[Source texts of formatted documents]
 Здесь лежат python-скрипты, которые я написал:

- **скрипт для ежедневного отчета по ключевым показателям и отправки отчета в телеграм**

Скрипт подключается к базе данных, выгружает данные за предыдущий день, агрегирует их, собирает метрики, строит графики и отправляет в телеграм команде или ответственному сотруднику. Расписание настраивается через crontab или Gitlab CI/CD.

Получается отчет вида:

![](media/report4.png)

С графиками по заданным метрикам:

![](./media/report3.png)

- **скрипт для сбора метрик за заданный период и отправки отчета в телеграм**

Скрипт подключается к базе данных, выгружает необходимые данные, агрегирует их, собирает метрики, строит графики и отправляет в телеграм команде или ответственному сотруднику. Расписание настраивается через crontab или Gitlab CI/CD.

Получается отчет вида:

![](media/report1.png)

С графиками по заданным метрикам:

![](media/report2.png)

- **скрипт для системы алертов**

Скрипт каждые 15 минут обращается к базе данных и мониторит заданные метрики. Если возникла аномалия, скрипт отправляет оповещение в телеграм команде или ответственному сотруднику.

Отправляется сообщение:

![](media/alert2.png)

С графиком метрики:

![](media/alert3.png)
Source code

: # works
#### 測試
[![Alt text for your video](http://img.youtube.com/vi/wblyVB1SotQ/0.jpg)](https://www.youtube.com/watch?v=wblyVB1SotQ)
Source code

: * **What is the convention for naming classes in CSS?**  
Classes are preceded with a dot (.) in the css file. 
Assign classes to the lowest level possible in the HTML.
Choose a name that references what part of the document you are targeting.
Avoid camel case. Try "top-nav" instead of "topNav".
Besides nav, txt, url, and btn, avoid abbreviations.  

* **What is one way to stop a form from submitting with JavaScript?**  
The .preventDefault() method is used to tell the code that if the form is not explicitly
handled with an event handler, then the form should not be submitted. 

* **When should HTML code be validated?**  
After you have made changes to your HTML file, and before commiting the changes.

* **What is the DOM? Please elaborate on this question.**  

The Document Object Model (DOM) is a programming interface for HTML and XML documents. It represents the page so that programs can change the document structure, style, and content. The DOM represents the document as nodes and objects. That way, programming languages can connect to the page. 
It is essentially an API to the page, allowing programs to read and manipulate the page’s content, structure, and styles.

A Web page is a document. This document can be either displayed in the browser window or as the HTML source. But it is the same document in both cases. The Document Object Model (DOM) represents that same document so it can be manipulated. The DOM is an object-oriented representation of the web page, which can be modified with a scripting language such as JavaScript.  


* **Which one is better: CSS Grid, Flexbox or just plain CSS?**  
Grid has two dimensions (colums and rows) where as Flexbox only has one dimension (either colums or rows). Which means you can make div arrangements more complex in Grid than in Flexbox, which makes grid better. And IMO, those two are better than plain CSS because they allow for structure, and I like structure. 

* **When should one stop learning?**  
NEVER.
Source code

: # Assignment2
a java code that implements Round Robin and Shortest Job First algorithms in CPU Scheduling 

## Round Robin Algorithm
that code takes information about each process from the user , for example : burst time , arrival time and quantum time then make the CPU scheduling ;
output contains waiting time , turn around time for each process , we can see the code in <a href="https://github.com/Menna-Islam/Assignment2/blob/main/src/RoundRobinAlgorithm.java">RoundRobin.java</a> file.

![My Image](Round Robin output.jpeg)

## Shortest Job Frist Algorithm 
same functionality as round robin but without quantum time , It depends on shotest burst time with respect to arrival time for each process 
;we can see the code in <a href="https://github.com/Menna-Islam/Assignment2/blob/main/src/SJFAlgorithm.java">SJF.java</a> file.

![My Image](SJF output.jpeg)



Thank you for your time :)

**About this exercise**
A word-for-word restatement of the records above from the line containing "that code takes" to their final line is all the answer should hold.

**Expected answer**
that code takes information about each process from the user , for example : burst time , arrival time and quantum time then make the CPU scheduling ;
output contains waiting time , turn around time for each process , we can see the code in <a href="https://github.com/Menna-Islam/Assignment2/blob/main/src/RoundRobinAlgorithm.java">RoundRobin.java</a> file.

![My Image](Round Robin output.jpeg)

## Shortest Job Frist Algorithm 
same functionality as round robin but without quantum time , It depends on shotest burst time with respect to arrival time for each process 
;we can see the code in <a href="https://github.com/Menna-Islam/Assignment2/blob/main/src/SJFAlgorithm.java">SJF.java</a> file.

![My Image](SJF output.jpeg)



Thank you for your time :)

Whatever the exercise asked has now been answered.